The restricted, invite-only nature of Clubhouse contributed greatly to the initial buzz. Clubhouse invitations became somewhat of an internet status symbol, with some even fetching extravagant prices on eBay. However, when Elon Musk joined a Clubhouse discussion, the app’s exclusivity was effectively broken as people flocked to speak with the well-known figure.
Things haven’t been going well since Elon Musk followers rushed onto the app, causing it to become overwhelmed. Shortly after, Twitter introduced Spaces, a Clubhouse clone, and others quickly followed with their own social features to cash in on the hype. After many more similar apps Clubhouse has been mostly replaced by newer, more open, and accessible audio options.
More to come for Clubhouse
Clubhouse continues to grow with each new development. This is partly owing to the fact that the app was released for Android devices in May. Thanks to this update, which has enabled more people in more regions to join, the app has generated significant buzz in India, where the vast majority of its new users are now based.
The idea is for this new feature to revive the app’s early enthusiasm. It also competes with Twitter Spaces and Facebook’s expanding social audio offerings. Clubhouse is ecstatic about this new venture and is looking forward to developing something truly unique on the web. Unfortunately, they may need more than hope to get users to return to the app. The fact that everyone can now participate is, nevertheless, a big step forward.
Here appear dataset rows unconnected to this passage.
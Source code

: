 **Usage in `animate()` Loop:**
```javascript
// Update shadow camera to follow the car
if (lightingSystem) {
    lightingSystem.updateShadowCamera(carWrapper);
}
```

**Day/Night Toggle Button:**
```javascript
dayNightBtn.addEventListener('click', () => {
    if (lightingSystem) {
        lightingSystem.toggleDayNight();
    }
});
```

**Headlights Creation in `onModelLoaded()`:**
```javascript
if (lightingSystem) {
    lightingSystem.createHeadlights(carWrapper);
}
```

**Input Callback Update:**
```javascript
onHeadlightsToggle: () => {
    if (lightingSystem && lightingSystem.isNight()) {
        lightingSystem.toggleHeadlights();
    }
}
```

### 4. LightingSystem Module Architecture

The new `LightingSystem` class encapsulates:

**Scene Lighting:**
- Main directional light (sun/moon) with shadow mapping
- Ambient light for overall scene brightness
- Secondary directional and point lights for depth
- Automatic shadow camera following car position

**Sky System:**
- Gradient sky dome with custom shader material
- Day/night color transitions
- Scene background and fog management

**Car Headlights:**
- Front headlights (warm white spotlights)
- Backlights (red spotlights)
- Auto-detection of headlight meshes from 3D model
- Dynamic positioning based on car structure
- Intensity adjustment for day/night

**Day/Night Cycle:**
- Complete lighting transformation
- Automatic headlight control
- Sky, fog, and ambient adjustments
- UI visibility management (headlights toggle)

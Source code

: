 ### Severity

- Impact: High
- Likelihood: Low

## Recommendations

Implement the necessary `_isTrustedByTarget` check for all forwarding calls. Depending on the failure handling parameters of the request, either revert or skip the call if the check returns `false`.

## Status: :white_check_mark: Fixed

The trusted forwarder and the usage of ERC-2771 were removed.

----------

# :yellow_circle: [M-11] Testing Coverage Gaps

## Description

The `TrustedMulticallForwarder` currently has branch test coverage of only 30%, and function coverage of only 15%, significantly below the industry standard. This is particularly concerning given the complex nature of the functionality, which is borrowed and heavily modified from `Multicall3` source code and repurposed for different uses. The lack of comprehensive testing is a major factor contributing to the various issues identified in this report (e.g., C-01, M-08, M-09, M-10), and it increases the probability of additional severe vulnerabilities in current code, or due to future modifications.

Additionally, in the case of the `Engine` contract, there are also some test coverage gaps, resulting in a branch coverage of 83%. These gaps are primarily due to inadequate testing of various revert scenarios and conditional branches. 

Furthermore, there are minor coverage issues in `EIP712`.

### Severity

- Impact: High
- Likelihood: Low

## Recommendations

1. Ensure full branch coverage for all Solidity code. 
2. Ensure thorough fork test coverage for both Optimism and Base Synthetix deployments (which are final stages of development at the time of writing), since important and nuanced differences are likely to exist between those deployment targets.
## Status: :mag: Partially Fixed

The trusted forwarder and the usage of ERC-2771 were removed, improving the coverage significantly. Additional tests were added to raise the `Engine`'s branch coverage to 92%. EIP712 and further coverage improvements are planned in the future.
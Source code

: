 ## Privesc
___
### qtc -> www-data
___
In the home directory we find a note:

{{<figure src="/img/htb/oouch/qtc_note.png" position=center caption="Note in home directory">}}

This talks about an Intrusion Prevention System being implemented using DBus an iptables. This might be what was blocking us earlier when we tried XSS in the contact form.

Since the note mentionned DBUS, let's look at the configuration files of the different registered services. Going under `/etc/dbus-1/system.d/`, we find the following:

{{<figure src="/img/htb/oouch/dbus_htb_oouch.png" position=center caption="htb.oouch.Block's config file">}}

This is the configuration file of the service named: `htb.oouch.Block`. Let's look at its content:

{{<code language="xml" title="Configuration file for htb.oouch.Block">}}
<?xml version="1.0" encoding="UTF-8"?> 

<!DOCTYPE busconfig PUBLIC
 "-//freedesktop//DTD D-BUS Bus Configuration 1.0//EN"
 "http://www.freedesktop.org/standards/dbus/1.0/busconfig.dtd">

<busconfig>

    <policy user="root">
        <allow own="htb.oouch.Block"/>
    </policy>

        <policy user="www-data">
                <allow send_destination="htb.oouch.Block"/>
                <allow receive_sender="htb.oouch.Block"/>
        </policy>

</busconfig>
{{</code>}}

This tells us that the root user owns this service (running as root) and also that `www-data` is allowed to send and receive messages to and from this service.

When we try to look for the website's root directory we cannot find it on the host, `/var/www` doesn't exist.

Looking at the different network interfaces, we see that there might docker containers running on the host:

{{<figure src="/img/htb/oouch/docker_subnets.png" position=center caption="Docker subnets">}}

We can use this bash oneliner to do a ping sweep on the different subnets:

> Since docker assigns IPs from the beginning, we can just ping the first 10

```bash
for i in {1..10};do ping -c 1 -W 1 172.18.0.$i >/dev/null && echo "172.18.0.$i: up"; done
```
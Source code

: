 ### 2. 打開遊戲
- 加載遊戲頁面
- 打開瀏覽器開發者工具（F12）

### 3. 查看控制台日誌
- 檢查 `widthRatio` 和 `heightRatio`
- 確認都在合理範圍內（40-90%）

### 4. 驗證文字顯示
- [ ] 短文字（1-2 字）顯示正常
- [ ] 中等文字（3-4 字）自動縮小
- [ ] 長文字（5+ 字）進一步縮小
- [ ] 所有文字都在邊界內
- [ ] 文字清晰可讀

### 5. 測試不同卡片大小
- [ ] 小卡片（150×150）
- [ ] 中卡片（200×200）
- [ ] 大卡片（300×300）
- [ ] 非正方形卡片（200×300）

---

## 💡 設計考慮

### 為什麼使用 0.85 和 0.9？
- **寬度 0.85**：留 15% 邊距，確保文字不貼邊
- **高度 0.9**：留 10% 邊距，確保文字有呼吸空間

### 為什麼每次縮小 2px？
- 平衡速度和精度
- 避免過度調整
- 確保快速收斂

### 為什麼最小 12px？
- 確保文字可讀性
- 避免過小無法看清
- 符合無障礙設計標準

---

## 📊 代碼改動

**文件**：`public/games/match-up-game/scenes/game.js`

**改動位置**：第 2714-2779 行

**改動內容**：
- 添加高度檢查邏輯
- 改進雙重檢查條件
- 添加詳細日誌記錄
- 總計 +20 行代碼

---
Clubhouse now employs 58 people, up from 8 previously. Not only that, but the number of daily rooms on the platform has climbed from 50,000 to half a million. The average Clubhouse listener spends over an hour every day on the station. Users do more than just listen; in fact, a large percentage of them speak as well. This is a great foundation with a lot of room for growth, especially if they want to gain traction among already established platforms. Clubhouse will need to ensure that it can keep up with the increasing volume of users as a result of this new shift, as servers may become clogged with rubbish and random broadcasts.